WHAT THE TASK ASKS
Copy every line of the entries that includes the word "begin".

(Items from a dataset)
▬▬▬
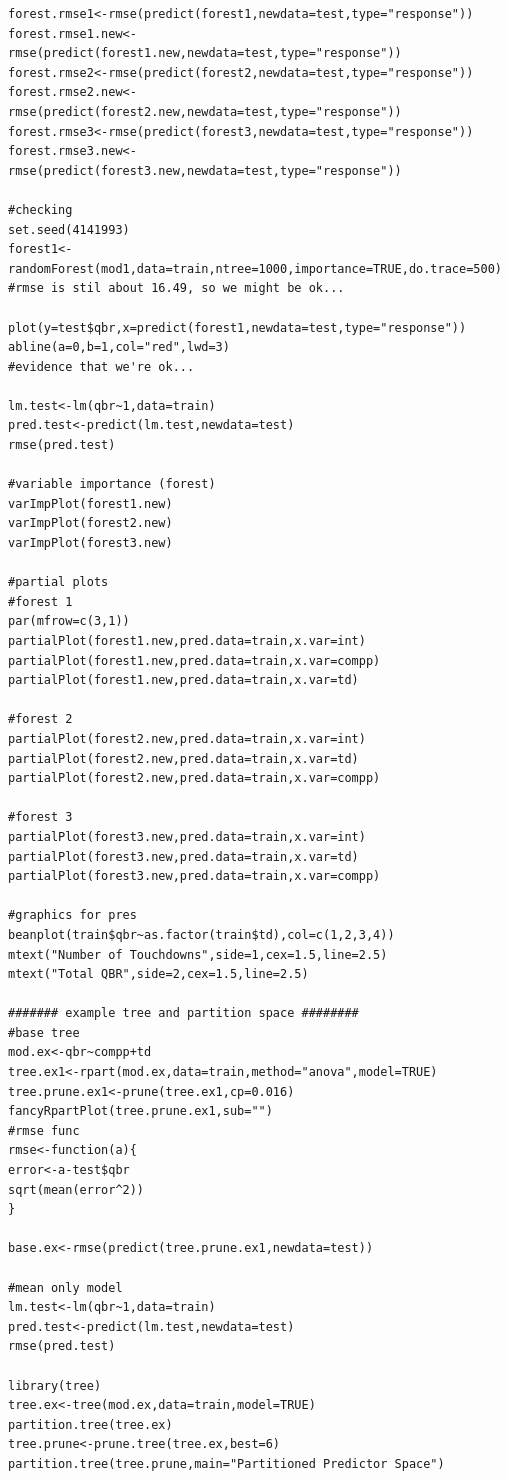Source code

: \documentclass[12pt]{article}\usepackage[]{graphicx}\usepackage[]{color}
\begin{document}
\begin{lstlisting}
forest.rmse1<-rmse(predict(forest1,newdata=test,type="response"))
forest.rmse1.new<-rmse(predict(forest1.new,newdata=test,type="response"))
forest.rmse2<-rmse(predict(forest2,newdata=test,type="response"))
forest.rmse2.new<-rmse(predict(forest2.new,newdata=test,type="response"))
forest.rmse3<-rmse(predict(forest3,newdata=test,type="response"))
forest.rmse3.new<-rmse(predict(forest3.new,newdata=test,type="response"))

#checking
set.seed(4141993)
forest1<-randomForest(mod1,data=train,ntree=1000,importance=TRUE,do.trace=500)
#rmse is stil about 16.49, so we might be ok...

plot(y=test$qbr,x=predict(forest1,newdata=test,type="response"))
abline(a=0,b=1,col="red",lwd=3)
#evidence that we're ok...

lm.test<-lm(qbr~1,data=train)
pred.test<-predict(lm.test,newdata=test)
rmse(pred.test)

#variable importance (forest)
varImpPlot(forest1.new)
varImpPlot(forest2.new)
varImpPlot(forest3.new)

#partial plots
#forest 1
par(mfrow=c(3,1))
partialPlot(forest1.new,pred.data=train,x.var=int)
partialPlot(forest1.new,pred.data=train,x.var=compp)
partialPlot(forest1.new,pred.data=train,x.var=td)

#forest 2
partialPlot(forest2.new,pred.data=train,x.var=int)
partialPlot(forest2.new,pred.data=train,x.var=td)
partialPlot(forest2.new,pred.data=train,x.var=compp)

#forest 3
partialPlot(forest3.new,pred.data=train,x.var=int)
partialPlot(forest3.new,pred.data=train,x.var=td)
partialPlot(forest3.new,pred.data=train,x.var=compp)

#graphics for pres
beanplot(train$qbr~as.factor(train$td),col=c(1,2,3,4))
mtext("Number of Touchdowns",side=1,cex=1.5,line=2.5)
mtext("Total QBR",side=2,cex=1.5,line=2.5)

####### example tree and partition space ########
#base tree
mod.ex<-qbr~compp+td
tree.ex1<-rpart(mod.ex,data=train,method="anova",model=TRUE)
tree.prune.ex1<-prune(tree.ex1,cp=0.016)
fancyRpartPlot(tree.prune.ex1,sub="")
#rmse func
rmse<-function(a){
error<-a-test$qbr
sqrt(mean(error^2))
}

base.ex<-rmse(predict(tree.prune.ex1,newdata=test))

#mean only model
lm.test<-lm(qbr~1,data=train)
pred.test<-predict(lm.test,newdata=test)
rmse(pred.test)

library(tree)
tree.ex<-tree(mod.ex,data=train,model=TRUE)
partition.tree(tree.ex)
tree.prune<-prune.tree(tree.ex,best=6)
partition.tree(tree.prune,main="Partitioned Predictor Space")


\end{lstlisting}
\end{document}
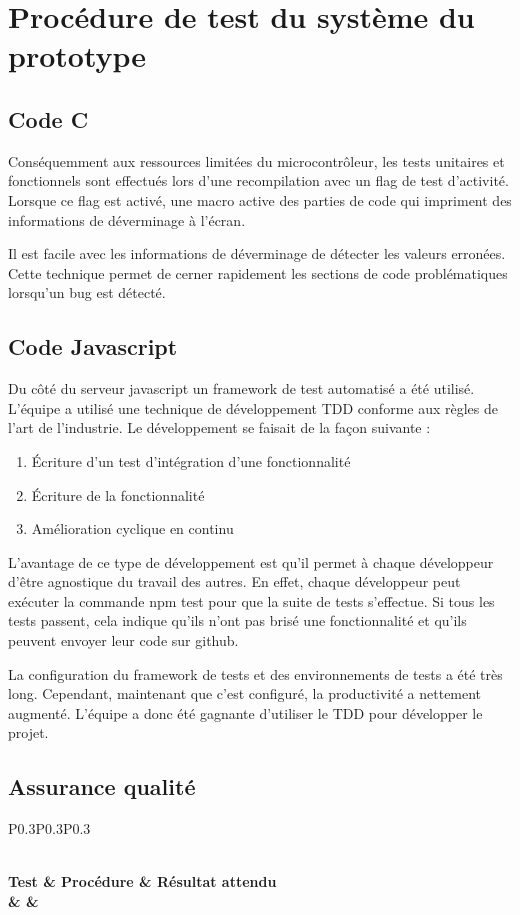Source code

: \section{Procédure de test du système du prototype}
	\subsection{Code C}
	Conséquemment aux ressources limitées du microcontrôleur, les tests unitaires et fonctionnels sont effectués lors d’une recompilation avec un \og flag\fg{} de test d'activité. Lorsque ce \og flag\fg{} est activé, une macro active des parties de code qui impriment des informations de déverminage à l’écran.

	Il est facile avec les informations de déverminage de détecter les valeurs erronées. Cette technique permet de cerner rapidement les sections de code problématiques lorsqu’un bug est détecté.

	\subsection{Code Javascript}
	Du côté du serveur javascript un \og framework\fg{} de test automatisé a été utilisé. L’équipe a utilisé une technique de développement TDD conforme aux règles de l’art de l’industrie. Le développement se faisait de la façon suivante : 
	\begin{enumerate}
		\item Écriture d’un test d’intégration d’une fonctionnalité
		\item Écriture de la fonctionnalité
		\item Amélioration cyclique en continu
	\end{enumerate}%
	
	L’avantage de ce type de développement est qu’il permet à chaque développeur d’être agnostique du travail des autres. En effet, chaque développeur peut exécuter la commande \og npm test \fg{} pour que la suite de tests s’effectue. Si tous les tests passent, cela indique qu’ils n’ont pas brisé une fonctionnalité et qu’ils peuvent envoyer leur code sur github.

	La configuration du \og framework\fg{} de tests et des environnements de tests a été très long. Cependant, maintenant que c’est configuré, la productivité a nettement augmenté. L’équipe a donc été gagnante d’utiliser le TDD pour développer le projet.
		
	\subsection{Assurance qualité}
	\begin{longtable}[c]{P{0.3\textwidth}P{0.3\textwidth}P{0.3\textwidth}}
		\caption{Plan de test du prototype} \\
		\hline
		\bf Test & \bf Procédure & \bf Résultat attendu \\
		\hline
		\hline
		{\Test & \Procedure & \ResultatAttendu}
		\\\hline
	\end{longtable}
▬▬▬
ANSWER TO THIS TASK
\begin{document}
\begin{lstlisting}
	\begin{enumerate}
	\begin{longtable}[c]{P{0.3\textwidth}P{0.3\textwidth}P{0.3\textwidth}}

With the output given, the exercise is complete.